> _EXERCISE DIRECTIONS_: Where the word "validate" shows up in the entries below, please copy the whole line.

> _DATA SECTION_:
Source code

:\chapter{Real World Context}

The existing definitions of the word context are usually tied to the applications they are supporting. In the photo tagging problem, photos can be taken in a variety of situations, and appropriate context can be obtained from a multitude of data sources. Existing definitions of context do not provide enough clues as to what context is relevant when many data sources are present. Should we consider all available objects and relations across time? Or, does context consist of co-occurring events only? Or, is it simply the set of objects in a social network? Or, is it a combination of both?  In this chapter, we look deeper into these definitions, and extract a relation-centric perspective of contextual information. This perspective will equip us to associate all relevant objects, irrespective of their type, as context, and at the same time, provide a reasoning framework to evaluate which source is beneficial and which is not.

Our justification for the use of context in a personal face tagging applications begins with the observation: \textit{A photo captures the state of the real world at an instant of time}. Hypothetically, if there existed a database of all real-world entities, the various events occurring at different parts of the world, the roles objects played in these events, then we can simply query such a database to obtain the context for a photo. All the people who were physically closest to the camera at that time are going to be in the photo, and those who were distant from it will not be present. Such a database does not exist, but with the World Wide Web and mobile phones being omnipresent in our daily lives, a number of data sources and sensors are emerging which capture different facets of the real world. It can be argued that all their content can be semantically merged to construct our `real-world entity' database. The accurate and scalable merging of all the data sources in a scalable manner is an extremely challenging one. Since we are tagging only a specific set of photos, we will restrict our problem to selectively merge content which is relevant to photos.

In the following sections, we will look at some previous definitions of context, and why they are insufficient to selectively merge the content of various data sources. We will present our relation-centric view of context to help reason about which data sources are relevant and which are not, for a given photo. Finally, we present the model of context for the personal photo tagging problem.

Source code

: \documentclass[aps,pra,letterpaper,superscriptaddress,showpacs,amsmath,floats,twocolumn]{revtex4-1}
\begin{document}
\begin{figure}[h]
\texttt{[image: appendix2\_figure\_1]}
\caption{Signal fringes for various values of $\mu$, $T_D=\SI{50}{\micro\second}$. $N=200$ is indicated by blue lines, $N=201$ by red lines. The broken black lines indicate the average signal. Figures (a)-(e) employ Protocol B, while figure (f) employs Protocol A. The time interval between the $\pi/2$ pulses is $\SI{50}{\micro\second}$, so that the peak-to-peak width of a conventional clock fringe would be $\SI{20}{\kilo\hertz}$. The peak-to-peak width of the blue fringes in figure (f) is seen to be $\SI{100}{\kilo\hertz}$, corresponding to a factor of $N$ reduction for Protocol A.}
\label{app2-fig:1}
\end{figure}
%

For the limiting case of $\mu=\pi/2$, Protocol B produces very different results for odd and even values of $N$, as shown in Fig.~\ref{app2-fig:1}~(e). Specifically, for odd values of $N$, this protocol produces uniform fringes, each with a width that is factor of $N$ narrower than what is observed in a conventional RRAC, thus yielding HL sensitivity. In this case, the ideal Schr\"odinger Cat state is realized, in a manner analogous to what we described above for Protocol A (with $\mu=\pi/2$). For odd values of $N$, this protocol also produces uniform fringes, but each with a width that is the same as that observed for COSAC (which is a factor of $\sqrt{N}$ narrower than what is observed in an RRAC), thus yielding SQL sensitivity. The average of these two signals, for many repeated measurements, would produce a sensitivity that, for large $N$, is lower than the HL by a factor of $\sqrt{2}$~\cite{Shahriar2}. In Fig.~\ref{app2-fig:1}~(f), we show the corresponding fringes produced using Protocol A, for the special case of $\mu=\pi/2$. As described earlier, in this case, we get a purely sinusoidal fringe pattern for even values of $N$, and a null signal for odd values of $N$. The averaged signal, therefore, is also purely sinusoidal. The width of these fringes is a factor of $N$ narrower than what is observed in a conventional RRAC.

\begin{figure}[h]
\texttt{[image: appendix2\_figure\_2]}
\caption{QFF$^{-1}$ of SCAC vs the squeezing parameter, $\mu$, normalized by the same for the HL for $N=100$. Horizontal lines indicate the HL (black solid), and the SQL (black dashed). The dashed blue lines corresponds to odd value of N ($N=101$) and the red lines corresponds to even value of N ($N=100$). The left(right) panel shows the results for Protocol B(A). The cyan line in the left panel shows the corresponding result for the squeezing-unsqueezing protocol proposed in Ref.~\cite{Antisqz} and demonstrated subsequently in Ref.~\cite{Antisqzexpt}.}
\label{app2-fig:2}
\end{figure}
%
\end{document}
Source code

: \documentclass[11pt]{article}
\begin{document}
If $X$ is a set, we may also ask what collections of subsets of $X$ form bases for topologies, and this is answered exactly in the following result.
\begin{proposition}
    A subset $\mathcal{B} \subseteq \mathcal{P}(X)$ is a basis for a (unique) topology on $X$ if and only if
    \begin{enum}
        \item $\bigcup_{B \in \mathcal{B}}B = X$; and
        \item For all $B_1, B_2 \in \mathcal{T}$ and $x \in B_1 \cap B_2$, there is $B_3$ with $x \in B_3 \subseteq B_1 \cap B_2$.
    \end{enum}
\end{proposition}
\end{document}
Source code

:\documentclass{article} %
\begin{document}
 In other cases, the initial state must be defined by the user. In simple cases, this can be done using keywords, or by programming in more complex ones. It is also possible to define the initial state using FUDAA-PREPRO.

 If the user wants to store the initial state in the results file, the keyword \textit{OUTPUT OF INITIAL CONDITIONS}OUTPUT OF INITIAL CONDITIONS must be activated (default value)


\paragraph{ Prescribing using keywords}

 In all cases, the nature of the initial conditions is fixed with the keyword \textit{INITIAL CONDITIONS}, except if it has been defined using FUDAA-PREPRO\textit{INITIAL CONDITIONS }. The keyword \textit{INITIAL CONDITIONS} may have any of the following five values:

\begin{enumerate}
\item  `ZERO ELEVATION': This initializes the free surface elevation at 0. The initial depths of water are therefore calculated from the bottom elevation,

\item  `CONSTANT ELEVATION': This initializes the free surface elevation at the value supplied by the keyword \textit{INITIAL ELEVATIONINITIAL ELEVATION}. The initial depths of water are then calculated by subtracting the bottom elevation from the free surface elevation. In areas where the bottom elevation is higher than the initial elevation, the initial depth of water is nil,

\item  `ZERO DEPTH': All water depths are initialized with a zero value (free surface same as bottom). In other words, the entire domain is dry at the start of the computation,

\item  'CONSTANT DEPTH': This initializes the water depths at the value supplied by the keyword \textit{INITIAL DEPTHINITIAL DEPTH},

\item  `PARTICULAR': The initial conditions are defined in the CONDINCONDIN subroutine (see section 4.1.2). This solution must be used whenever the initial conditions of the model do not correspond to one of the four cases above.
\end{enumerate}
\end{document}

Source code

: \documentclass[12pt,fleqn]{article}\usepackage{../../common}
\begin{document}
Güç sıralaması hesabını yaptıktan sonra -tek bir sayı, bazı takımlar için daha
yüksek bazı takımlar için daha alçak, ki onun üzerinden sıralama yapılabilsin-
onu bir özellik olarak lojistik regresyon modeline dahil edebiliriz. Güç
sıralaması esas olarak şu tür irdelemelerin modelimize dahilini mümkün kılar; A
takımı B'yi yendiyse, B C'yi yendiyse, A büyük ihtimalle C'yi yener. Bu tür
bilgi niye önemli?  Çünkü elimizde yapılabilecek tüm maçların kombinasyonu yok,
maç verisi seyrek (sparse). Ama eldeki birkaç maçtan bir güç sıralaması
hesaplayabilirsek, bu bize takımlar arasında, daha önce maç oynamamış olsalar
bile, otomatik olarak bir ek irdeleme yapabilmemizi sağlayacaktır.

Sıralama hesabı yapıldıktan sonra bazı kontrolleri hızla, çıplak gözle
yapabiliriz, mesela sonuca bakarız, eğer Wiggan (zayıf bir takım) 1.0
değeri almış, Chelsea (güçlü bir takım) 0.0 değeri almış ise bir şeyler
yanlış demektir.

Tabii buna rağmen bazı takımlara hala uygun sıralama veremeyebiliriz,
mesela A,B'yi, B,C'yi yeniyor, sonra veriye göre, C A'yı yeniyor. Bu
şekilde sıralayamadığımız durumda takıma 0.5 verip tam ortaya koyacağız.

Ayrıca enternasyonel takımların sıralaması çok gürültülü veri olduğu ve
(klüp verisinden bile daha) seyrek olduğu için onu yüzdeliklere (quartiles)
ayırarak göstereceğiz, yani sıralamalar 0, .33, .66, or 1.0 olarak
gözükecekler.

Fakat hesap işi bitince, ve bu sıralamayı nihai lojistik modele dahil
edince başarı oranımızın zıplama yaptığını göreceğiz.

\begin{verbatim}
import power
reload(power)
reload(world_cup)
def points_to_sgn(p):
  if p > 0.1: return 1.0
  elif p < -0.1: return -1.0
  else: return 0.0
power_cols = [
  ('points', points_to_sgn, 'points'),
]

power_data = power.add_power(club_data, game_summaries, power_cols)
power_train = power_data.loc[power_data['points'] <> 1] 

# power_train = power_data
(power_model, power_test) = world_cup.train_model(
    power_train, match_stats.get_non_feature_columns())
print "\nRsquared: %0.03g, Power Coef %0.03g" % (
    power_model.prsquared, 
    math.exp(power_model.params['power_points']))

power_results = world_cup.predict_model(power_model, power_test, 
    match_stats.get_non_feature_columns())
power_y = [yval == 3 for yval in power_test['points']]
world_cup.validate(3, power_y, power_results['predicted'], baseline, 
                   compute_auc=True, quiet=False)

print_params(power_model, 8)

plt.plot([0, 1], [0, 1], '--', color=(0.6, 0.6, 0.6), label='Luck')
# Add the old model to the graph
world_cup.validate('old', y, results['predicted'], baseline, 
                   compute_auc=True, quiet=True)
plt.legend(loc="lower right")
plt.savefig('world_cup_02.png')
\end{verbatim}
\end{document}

> _EXERCISE RESULT_:
world_cup.validate(3, power_y, power_results['predicted'], baseline, 
world_cup.validate('old', y, results['predicted'], baseline, 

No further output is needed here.